Christian Clavier salue les avancées de l'IA en doublage et crispe la profession

Dans une vidéo publiée samedi par Konbini, l'acteur des "Visiteurs" se réjouit des avancées de l'IA qui permettraient de meilleurs doublages à l'étranger. Des propos qui ont heurté l'ensemble du milieu, inquiet pour son avenir.

Article rédigé par Matteu Maestracci
Radio France
Publié
Temps de lecture : 4min
Christian Clavier en septembre 2025, à la Mostra de Venise. (ETTORE FERRARI / ANSA)
Christian Clavier en septembre 2025, à la Mostra de Venise. (ETTORE FERRARI / ANSA)

Ce ne sont que quelques mots dans une vidéo, mais ils ont suffi à relancer toute une polémique. Après les propos de Christian Clavier dans une interview pour Konbini, publiée samedi 20 septembre, les comédiens de doublage s'inquiètent pour leur avenir. L'acteur évoque notamment l'utilisation de l'intelligence artificielle pour doubler des films français à l'étranger.

Pour lui, c'est une véritable opportunité pour mieux exporter les productions tricolores, car grâce au progrès de l'IA, il estime que la voix originale des comédiens pourra bientôt être transformée et traduite dans différentes langues. Une technologie qui éviterait ainsi l'utilisation de sous-titres ou un mauvais "lip sync", c'est-à-dire la synchronisation entre la voix et les mouvements des lèvres.

Une technologie déjà existante

Christian Clavier se justifie ainsi : "La porte ouverte vers le marché américain nous a toujours été fermée par une idée absolument brillante qui a consisté à dire : 'Doublez nos films, ça sera bien pour nos films'. Et ça l'a été, et c'est bien pour nos exploitants de salle et pour le public". Mais selon le comédien, les Etats-Unis se sont toujours montrés frileux pour doubler les films étrangers chez eux, argumentant que le public américain "ne supporte pas que le lip sync ne soit pas parfait".

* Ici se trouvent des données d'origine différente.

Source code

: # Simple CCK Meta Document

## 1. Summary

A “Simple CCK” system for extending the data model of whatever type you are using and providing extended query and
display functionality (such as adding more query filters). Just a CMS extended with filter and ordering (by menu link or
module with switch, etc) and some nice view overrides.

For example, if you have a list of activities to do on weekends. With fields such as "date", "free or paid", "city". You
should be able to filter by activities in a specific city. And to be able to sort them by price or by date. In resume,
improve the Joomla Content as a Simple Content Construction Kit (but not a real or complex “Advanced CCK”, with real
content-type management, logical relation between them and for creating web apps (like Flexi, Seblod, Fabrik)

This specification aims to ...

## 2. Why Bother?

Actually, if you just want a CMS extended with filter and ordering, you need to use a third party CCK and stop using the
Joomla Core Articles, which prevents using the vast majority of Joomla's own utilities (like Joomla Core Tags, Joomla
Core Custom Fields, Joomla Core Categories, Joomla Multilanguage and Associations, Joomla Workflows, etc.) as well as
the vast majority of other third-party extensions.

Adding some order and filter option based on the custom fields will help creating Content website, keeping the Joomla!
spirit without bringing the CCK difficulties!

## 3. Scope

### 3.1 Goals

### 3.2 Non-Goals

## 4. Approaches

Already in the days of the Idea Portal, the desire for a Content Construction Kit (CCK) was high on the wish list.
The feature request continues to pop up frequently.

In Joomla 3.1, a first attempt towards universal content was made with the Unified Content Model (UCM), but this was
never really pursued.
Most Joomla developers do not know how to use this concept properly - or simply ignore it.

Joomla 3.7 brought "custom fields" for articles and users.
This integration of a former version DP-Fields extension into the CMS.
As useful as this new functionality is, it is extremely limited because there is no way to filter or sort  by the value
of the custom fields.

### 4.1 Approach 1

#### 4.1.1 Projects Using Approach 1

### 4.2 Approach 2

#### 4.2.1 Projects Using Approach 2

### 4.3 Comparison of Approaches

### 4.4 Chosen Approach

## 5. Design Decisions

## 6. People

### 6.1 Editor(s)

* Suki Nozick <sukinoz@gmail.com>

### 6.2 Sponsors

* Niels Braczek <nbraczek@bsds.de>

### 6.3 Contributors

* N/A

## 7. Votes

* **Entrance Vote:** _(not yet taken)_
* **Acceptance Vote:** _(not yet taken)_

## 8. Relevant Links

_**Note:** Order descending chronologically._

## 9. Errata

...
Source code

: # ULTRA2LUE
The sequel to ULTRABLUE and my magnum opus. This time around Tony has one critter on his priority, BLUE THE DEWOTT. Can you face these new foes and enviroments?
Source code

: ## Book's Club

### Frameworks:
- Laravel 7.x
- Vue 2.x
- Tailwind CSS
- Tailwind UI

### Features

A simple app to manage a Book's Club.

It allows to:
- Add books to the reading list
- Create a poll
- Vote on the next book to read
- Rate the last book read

"Ce problème-là va disparaître, donc ça va peut-être laisser une chance d'éviter les achats de remake."

Christian Clavier, acteur

à franceinfo

Rodolphe Chabrier, cofondateur de la société française Mac Guff, spécialisée dans les effets numériques, rappelle toutefois que cette technologie existe déjà, et "a beaucoup progressé ces trois, quatre dernières années". Et Rodolphe Chabrier prend un exemple : "Si Christian Clavier veut aller faire enregistrer sa voix pendant à peine une minute, l'intelligence artificielle sera capable de dire un texte avec sa voix, la traduire, la passer en anglais en gardant ses intonations et son interprétation à 100%."

"Il faut ensuite modifier l'image pour que les labiales collent avec ce qu'il articule en anglais. Et ça, l'intelligence artificielle sait le faire aussi", ajoute-t-il. Rodolphe Chabrier estime néanmoins que, pour le moment, l'humanité, la spontanéité des comédiens de doublage ou encore les spécificités liées à la culture d'un pays, sur l'humour par exemple, sont encore difficiles à remplacer artificiellement.

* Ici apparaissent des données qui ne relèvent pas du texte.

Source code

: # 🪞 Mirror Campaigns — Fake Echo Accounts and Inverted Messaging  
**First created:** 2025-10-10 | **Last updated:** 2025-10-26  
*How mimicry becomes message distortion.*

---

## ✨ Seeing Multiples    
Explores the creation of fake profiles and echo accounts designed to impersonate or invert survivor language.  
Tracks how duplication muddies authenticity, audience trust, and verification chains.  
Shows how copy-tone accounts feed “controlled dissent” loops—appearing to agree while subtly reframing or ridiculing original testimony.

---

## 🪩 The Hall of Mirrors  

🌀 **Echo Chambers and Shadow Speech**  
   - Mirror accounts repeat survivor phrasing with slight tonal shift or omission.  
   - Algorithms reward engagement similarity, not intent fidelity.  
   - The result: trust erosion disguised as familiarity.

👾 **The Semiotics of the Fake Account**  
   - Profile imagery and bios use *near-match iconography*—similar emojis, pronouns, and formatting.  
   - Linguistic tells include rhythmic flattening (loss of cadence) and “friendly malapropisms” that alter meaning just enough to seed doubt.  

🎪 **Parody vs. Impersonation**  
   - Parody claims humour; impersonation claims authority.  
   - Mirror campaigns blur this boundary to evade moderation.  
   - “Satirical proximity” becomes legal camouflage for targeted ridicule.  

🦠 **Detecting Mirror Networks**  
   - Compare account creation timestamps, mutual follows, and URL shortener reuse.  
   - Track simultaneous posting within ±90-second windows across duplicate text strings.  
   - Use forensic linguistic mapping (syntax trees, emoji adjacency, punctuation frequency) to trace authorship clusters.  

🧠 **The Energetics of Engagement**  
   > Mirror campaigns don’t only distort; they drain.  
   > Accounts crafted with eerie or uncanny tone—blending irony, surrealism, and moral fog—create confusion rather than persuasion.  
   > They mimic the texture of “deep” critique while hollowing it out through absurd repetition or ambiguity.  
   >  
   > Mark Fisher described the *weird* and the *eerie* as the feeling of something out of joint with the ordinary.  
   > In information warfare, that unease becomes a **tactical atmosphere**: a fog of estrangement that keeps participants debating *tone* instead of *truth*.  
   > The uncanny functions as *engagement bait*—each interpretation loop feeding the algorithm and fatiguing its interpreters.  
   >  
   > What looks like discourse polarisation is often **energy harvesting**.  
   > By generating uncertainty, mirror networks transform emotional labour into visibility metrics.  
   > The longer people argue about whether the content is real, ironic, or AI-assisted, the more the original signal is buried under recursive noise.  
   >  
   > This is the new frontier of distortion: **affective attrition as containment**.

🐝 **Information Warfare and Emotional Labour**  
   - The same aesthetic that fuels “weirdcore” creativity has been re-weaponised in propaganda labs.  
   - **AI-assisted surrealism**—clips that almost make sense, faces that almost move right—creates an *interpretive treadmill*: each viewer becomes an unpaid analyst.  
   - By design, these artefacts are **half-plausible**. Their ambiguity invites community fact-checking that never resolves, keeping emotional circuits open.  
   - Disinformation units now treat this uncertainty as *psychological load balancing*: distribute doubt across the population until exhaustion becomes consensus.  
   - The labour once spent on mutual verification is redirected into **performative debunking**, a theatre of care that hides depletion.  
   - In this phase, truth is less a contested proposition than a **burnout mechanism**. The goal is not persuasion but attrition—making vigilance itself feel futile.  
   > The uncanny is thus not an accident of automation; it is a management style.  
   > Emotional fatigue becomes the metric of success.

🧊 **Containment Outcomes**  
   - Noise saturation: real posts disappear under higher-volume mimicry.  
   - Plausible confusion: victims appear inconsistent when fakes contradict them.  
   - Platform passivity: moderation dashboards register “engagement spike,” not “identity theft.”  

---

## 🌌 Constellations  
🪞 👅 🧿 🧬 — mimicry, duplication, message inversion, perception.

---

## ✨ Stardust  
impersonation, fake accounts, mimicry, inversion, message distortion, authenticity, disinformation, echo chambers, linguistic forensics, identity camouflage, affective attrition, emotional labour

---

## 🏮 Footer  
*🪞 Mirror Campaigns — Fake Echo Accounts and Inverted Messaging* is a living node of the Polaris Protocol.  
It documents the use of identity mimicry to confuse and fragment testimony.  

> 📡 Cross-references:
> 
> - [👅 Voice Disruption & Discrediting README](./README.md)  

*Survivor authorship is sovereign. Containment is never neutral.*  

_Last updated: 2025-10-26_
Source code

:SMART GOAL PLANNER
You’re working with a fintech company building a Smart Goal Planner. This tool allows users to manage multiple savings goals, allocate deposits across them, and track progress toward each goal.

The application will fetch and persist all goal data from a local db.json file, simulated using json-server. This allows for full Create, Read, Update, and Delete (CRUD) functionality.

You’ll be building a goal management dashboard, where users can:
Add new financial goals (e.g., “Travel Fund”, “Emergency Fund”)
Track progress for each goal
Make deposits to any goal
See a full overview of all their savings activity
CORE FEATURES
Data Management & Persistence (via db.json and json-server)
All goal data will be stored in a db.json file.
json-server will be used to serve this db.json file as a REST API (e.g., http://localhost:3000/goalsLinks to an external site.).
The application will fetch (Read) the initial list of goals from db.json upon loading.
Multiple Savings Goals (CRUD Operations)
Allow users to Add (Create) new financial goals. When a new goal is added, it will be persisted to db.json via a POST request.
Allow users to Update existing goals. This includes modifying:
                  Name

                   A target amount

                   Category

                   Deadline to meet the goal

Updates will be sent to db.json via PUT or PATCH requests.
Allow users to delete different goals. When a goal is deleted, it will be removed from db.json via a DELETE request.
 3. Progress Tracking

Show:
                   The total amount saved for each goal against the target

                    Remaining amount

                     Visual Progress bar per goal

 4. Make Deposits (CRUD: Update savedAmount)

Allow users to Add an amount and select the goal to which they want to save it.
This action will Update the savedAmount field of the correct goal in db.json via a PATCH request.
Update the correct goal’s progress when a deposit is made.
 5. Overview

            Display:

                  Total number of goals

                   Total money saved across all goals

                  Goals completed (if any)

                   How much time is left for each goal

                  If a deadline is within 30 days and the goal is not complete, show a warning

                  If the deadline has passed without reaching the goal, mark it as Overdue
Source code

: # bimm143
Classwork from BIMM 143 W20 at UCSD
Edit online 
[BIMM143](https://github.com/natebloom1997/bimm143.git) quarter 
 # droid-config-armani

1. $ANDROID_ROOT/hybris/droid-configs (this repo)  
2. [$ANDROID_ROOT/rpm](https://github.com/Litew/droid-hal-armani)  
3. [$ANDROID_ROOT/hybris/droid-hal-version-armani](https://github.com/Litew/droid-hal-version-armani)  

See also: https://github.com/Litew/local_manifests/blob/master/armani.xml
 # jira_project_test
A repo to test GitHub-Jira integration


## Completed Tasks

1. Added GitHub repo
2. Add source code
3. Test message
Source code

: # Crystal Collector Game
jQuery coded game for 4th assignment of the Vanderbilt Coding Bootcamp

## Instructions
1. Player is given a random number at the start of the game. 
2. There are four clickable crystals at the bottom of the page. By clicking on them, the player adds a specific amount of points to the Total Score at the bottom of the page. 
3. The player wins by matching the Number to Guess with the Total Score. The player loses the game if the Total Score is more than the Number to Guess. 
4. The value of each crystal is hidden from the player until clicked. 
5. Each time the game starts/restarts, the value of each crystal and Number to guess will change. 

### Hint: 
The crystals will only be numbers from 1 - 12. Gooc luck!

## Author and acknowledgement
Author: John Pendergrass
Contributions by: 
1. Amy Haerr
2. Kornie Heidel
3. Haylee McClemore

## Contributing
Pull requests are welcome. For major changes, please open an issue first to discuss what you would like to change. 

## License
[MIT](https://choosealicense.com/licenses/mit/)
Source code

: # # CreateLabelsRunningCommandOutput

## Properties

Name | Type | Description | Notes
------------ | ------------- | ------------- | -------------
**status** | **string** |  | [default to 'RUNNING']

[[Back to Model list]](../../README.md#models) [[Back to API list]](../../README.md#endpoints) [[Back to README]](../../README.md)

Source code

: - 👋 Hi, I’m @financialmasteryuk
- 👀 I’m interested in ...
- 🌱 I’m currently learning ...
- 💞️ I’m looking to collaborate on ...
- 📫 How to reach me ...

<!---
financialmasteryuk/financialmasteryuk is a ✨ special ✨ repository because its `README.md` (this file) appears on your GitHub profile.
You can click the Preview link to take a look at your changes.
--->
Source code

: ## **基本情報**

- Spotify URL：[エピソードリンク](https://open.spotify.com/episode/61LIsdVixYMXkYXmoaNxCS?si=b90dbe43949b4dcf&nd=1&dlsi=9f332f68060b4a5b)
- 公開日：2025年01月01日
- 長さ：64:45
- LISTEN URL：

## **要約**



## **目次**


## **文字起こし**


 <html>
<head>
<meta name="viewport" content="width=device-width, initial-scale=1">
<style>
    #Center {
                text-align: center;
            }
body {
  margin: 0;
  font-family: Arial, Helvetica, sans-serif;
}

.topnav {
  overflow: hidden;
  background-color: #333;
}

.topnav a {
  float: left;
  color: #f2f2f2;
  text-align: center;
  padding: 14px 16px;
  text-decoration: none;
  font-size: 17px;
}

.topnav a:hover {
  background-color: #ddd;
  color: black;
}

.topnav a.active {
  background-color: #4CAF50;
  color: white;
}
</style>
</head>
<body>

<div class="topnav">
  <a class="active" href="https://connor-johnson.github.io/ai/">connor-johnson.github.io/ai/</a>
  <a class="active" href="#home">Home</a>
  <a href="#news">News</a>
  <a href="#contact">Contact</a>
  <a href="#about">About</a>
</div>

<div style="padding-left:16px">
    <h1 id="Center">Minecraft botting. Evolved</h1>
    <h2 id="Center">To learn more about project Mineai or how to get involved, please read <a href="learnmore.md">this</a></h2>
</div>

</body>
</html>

"Ça va être une sorte d'ersatz de jeu"

Mais cette perspective effraie déjà la profession du doublage qui, entre comédiens, techniciens, ou traducteurs, représente environ 15 000 personnes en France. Christian Clavier les évoque d'ailleurs dans la suite de cette vidéo. "Les comédiens de doublage vont avoir un problème, bien sûr, reconnaît-il. Ces technologies vont poser problème à un certain nombre de métiers."

"C'est désolant pour les doubleurs, mais il faudra qu'ils se reconvertissent dans autre chose."

Christian Clavier

à franceinfo

Ces propos alarment le comédien Patrick Kuban : "Je pense qu'il ne se rend pas bien compte des enjeux sociétaux et même sociaux, puisque c'est une réelle menace qui est à nos portes". Pour lui, "cette technologie n'est pas anodine : elle utilise la donnée de l'ensemble des métiers de l'audiovisuel pour pouvoir les remplacer". Le doubleur estime par ailleurs que Christian Clavier "se trompe" sur l'avenir de l'IA : "La technologie ne va pas pouvoir le faire jouer dans toutes les langues, ça va être une sorte d'ersatz de jeu. Il n'aura pas la maîtrise de son personnage, ni de son jeu de comédien".

Selon l'avocat Jonathan Elkaïm, spécialiste des questions de propriété intellectuelle, pour le moment la France reste protégée par sa fameuse "exception culturelle" et un décret de juin 1961 qui encadre la profession et impose des doublages fabriqués en France. Mais comme les syndicats du secteur il en appelle au ministère de la Culture pour légiférer rapidement et éviter les possibles "trous dans la raquette".